Defendant maintains no offices and has no bank accounts in Texas. No Carnival ship has ever sailed into or out of Texas ports. There is no evidence that Defendant has entered into a written contract with any Texas business in the last five years. Defendant's contacts with Texas arise from its relationship with various local travel agencies and from electronic and print advertising in Texas, including advertisements in the local Corpus Christi newspaper.

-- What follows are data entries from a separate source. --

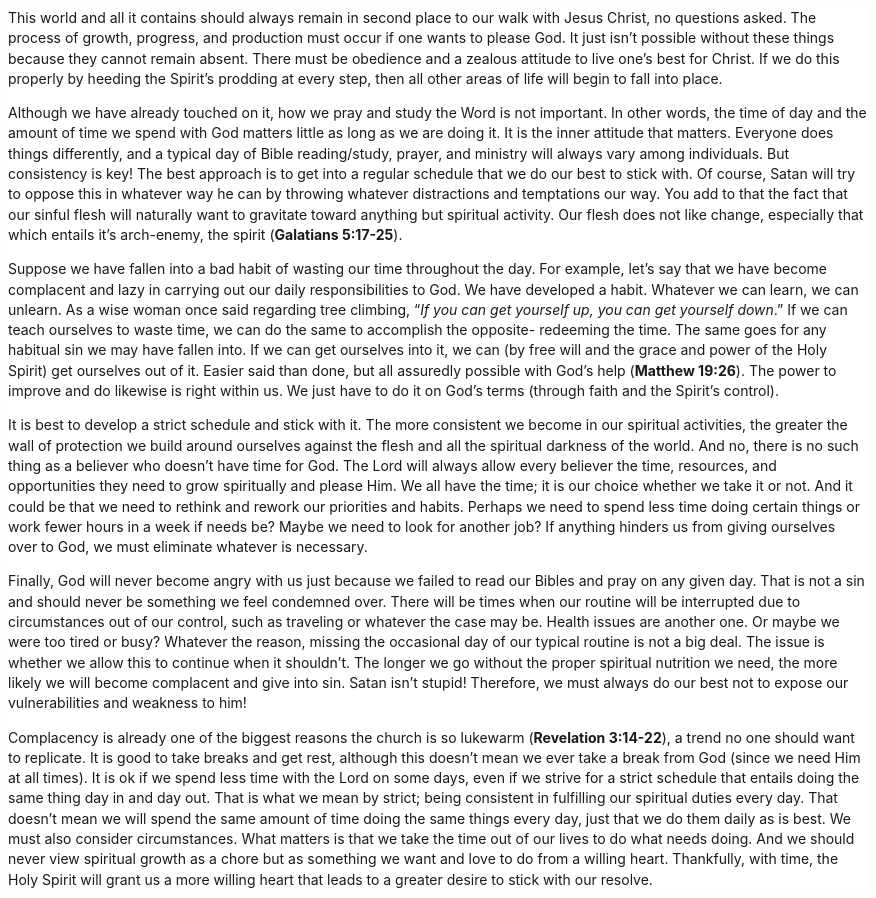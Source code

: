 
 This world and all it contains should always remain in second place to our walk with Jesus Christ, no questions asked. The process of growth, progress, and production must occur if one wants to please God. It just isn’t possible without these things because they cannot remain absent. There must be obedience and a zealous attitude to live one’s best for Christ. If we do this properly by heeding the Spirit’s prodding at every step, then all other areas of life will begin to fall into place. 

Although we have already touched on it, how we pray and study the Word is not important. In other words, the time of day and the amount of time we spend with God matters little as long as we are doing it. It is the inner attitude that matters. Everyone does things differently, and a typical day of Bible reading/study, prayer, and ministry will always vary among individuals. But consistency is key! The best approach is to get into a regular schedule that we do our best to stick with. Of course, Satan will try to oppose this in whatever way he can by throwing whatever distractions and temptations our way. You add to that the fact that our sinful flesh will naturally want to gravitate toward anything but spiritual activity. Our flesh does not like change, especially that which entails it’s arch-enemy, the spirit (**Galatians 5:17-25**). 

Suppose we have fallen into a bad habit of wasting our time throughout the day. For example, let’s say that we have become complacent and lazy in carrying out our daily responsibilities to God. We have developed a habit. Whatever we can learn, we can unlearn. As a wise woman once said regarding tree climbing, “*If you can get yourself up, you can get yourself down*.” If we can teach ourselves to waste time, we can do the same to accomplish the opposite- redeeming the time. The same goes for any habitual sin we may have fallen into. If we can get ourselves into it, we can (by free will and the grace and power of the Holy Spirit) get ourselves out of it. Easier said than done, but all assuredly possible with God’s help (**Matthew 19:26**). The power to improve and do likewise is right within us. We just have to do it on God’s terms (through faith and the Spirit’s control). 

It is best to develop a strict schedule and stick with it. The more consistent we become in our spiritual activities, the greater the wall of protection we build around ourselves against the flesh and all the spiritual darkness of the world. And no, there is no such thing as a believer who doesn’t have time for God. The Lord will always allow every believer the time, resources, and opportunities they need to grow spiritually and please Him. We all have the time; it is our choice whether we take it or not. And it could be that we need to rethink and rework our priorities and habits. Perhaps we need to spend less time doing certain things or work fewer hours in a week if needs be? Maybe we need to look for another job? If anything hinders us from giving ourselves over to God, we must eliminate whatever is necessary. 

Finally, God will never become angry with us just because we failed to read our Bibles and pray on any given day. That is not a sin and should never be something we feel condemned over. There will be times when our routine will be interrupted due to circumstances out of our control, such as traveling or whatever the case may be. Health issues are another one. Or maybe we were too tired or busy? Whatever the reason, missing the occasional day of our typical routine is not a big deal. The issue is whether we allow this to continue when it shouldn’t. The longer we go without the proper spiritual nutrition we need, the more likely we will become complacent and give into sin. Satan isn’t stupid! Therefore, we must always do our best not to expose our vulnerabilities and weakness to him! 

Complacency is already one of the biggest reasons the church is so lukewarm (**Revelation 3:14-22**), a trend no one should want to replicate. It is good to take breaks and get rest, although this doesn’t mean we ever take a break from God (since we need Him at all times). It is ok if we spend less time with the Lord on some days, even if we strive for a strict schedule that entails doing the same thing day in and day out. That is what we mean by strict; being consistent in fulfilling our spiritual duties every day. That doesn’t mean we will spend the same amount of time doing the same things every day, just that we do them daily as is best. We must also consider circumstances. What matters is that we take the time out of our lives to do what needs doing. And we should never view spiritual growth as a chore but as something we want and love to do from a willing heart. Thankfully, with time, the Holy Spirit will grant us a more willing heart that leads to a greater desire to stick with our resolve.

Tickets for Carnival cruises are reserved by travel agents nationwide and are approved and finally issued by Carnival Cruise Lines in Miami. Plaintiff submitted four depositions of local travel agents whose descriptions of the booking procedure used by Carnival concurred. When a client wants to take a cruise, the agents *320 call Carnival in Miami to make the booking. Carnival sends back confirmation, the agents send money directly to Carnival, and Carnival sends back the documents for the cruise. The agents are not provided with ticket stubs and are not authorized to issue tickets. The travel agencies act as independent contractors and take a percentage commission from each ticket. No other type of payment is received from Carnival. Each agent recalled receiving promotional materials from Carnival through the mail. None of the agents could recall having been approached by a Carnival salesperson.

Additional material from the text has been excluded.